This post is meant to be a short remark about something I noticed today. It is about Tampermonkey, a browser extension for managing User scripts.
Tampermonkey, like Greasemonkey, lets you create and run User scripts. These are small JavaScript snippets that can execute on any URL you want. You can consider them mini-extensions.
Tampermonkey came out as a Greasemonkey alternative for Chrome. Since writing User scripts is a “developer” thing to do, and since pretty much all software development tools are open source, so was Tampermonkey. This quickly allowed them to gather a user base and get contributions from the community.

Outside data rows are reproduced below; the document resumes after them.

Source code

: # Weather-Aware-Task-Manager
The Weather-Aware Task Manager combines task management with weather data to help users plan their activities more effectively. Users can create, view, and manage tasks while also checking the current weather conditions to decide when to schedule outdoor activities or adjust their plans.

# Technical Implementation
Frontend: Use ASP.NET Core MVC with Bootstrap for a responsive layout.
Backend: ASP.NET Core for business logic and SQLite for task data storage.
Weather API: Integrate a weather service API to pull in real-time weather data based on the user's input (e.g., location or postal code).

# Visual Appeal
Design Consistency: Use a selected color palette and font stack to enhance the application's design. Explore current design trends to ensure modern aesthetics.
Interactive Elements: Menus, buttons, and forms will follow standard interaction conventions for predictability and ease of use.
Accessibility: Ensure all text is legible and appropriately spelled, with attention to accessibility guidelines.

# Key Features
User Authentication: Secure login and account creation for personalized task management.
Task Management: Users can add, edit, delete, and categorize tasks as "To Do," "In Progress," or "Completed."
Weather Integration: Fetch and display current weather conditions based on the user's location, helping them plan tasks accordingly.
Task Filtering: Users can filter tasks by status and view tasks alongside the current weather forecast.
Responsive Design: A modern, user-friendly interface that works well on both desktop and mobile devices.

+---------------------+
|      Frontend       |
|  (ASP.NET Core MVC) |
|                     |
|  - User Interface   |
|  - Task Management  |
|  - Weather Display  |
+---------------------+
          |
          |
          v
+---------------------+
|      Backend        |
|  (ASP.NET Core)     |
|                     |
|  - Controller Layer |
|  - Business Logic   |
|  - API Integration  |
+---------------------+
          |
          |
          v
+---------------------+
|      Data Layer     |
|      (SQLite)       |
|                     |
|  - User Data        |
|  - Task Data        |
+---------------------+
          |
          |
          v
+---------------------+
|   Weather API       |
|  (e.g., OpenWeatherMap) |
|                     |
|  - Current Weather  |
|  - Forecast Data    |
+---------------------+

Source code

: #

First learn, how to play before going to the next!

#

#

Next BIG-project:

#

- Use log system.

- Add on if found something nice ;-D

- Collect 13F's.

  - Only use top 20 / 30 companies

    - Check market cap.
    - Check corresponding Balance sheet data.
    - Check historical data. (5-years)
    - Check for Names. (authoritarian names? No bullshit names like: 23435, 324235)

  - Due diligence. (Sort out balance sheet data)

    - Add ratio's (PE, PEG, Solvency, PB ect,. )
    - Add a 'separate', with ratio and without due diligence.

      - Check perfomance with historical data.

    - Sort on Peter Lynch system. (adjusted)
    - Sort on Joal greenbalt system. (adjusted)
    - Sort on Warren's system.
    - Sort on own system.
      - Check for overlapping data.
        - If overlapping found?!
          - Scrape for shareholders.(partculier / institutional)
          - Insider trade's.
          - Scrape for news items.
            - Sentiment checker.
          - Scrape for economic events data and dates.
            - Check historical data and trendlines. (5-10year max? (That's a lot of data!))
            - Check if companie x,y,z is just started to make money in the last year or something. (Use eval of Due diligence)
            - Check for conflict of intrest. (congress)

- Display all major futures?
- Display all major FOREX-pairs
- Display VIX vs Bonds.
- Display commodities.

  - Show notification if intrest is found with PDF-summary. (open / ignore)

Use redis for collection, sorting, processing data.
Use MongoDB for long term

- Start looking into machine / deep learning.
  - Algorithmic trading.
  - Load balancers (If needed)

At some point (around version 2.9), they switched their project to a proprietary license. They stopped taking contributions of course, and the old version is still on GitHub, so there is no license violation. This post isn’t meant to be a “grab your pitchforks there’s proprietary software” post against Tampermonkey either. I just know that some people don’t want to run non-free software, and their browser might’ve auto-updated to a non-free version.
This was certainly the case for me. I remembered Tampermonkey as an open-source user script manager and started using it, it took me a while to realize the license situation. While this information was available on the Firefox add-ons page, I think it should be more prominent in the install process.
After some time, and with developments like major browsers all implementing the same extension API, Tampermonkey took its place on most Add-On stores. I believe for Firefox at least this was after the license change, so people on FF shouldn’t have had unexpected non-free software.
Tampermonkey alternatives
The most well-known alternative on Firefox is Greasemonkey. You can get Greasemonkey here.
A more cross-platform option might be Violentmonkey. It works on Chrome, Firefox, and many other browsers.